Radiohead Ended Their Controversial Israel Show With A Chilling Reminder

https://www.youtube.com/watch?v=E8uIfnm9TCc

Radiohead’s decision to play a scheduled concert in Israel, despite outside political pressure from fellow artists like Roger Waters, director Ken Loach, and others who side with the Boycott, Divest, Sanction (or BDS) movement against the country, came to a head last night when the show went on — and on, and on, and on. According to reports from the BBC, last night’s set was the band’s longest show in over a decade. Playing twenty-seven songs and two encores at Tel Aviv’s Yarkon Park, it certainly seems they were trying prove a point.

Leading up to the show, people like Thurston Moore, TV On The Radio’s Tunde Adebimpe, and Waters even signed a petition and wrote an open letter voicing their support for Palestine and asking the band not to play in the country.

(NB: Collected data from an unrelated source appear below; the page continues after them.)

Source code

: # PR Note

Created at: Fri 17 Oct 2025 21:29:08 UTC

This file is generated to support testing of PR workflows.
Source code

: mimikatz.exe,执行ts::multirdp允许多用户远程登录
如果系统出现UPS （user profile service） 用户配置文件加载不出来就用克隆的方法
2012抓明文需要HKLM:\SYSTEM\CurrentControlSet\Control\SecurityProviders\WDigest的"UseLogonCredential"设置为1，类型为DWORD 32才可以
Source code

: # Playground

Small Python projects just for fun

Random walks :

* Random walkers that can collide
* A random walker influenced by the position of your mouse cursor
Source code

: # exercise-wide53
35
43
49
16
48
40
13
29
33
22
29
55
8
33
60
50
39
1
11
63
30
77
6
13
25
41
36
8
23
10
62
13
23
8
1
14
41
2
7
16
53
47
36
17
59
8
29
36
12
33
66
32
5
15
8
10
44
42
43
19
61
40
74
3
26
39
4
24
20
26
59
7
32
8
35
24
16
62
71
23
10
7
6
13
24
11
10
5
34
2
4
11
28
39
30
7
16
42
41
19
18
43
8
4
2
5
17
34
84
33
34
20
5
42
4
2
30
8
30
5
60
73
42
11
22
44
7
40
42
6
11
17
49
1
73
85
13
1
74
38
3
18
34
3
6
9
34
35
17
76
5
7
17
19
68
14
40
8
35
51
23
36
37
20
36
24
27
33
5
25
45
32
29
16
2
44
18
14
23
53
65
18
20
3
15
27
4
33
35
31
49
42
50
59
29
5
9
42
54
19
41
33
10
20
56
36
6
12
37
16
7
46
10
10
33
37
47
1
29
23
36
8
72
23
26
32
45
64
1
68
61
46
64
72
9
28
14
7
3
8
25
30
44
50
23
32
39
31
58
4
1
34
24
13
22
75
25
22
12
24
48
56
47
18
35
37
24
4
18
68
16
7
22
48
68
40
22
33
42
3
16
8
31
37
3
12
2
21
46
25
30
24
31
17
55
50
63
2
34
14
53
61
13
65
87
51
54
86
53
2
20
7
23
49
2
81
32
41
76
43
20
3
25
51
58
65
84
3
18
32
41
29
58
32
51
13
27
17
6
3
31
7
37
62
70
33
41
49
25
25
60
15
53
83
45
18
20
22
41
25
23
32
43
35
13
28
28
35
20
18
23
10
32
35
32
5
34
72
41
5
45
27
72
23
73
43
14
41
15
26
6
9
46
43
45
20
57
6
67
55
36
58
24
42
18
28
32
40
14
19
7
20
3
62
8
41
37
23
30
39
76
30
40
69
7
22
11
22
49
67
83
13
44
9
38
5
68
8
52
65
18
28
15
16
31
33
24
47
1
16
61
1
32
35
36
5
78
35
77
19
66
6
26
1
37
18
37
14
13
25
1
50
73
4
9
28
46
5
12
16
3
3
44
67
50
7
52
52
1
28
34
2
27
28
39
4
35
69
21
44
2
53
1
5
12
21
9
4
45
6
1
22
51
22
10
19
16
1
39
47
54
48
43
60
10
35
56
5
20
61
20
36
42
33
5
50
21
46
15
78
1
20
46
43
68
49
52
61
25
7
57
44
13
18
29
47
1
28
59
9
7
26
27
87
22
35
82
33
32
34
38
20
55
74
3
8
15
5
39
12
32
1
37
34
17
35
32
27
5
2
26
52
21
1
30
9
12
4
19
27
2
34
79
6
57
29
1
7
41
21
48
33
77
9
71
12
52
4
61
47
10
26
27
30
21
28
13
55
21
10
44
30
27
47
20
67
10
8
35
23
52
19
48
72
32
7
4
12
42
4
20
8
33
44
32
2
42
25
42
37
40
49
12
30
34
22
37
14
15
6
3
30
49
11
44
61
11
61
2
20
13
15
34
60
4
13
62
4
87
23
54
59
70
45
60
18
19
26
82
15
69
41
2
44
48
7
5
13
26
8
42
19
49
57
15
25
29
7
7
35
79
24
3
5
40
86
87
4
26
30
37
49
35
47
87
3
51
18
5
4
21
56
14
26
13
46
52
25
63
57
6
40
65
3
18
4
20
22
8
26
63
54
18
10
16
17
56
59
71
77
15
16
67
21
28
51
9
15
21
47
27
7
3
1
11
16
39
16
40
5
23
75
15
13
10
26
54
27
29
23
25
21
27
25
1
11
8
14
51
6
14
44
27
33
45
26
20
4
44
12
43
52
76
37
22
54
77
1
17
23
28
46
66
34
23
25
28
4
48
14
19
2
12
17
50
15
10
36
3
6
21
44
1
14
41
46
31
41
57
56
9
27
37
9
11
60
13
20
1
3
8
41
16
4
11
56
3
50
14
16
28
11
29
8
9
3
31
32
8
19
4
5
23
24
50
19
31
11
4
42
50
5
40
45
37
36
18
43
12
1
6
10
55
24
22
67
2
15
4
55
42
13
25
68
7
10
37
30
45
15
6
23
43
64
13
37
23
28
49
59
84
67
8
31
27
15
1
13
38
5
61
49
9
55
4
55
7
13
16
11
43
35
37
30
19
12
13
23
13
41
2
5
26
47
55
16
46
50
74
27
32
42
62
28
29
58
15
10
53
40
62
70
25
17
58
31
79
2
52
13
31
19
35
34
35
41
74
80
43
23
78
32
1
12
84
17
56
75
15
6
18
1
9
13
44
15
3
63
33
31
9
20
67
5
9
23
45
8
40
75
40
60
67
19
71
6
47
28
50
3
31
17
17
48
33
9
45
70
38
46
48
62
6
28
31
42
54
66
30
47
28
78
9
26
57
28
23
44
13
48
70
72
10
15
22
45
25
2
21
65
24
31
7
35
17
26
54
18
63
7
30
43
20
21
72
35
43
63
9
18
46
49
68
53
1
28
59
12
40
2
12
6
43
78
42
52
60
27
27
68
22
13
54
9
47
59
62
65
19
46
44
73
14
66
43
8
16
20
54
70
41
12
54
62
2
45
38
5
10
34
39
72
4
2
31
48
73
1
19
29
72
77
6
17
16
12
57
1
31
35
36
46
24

“It’s deeply disrespectful to assume that we’re either being misinformed or that we’re so retarded we can’t make these decisions ourselves,” Yorke told Rolling Stone of the public comments being made about the band’s decision. “I thought it was patronizing in the extreme. It’s offensive… There’s an awful lot of people who don’t agree with the BDS movement, including us. I don’t agree with the cultural ban at all, along with J.K. Rowling, Noam Chomsky and a long list of others.”

In the end, the band played the show despite the pressure from critics — perhaps some public support from Michael Stipe helped bolster their spirits — and prior to the show, Yorke’s best defense was probably distilled in a comparison to playing concerts in America under Trump.

“A lot of stuff was said about this,” Thom Yorke said, briefly addressing the controversy last night before doing “Karma Police,” a fitting rebuttal to the backlash, honestly. “But in the end, we played some music.” Watch them do that song in Israel, to a completely ecstatic crowd, above. Listening to the lyrics, it’s a chilling reminder that this band has been predicting the kind of surveillance that technology would incite in society for over twenty years now.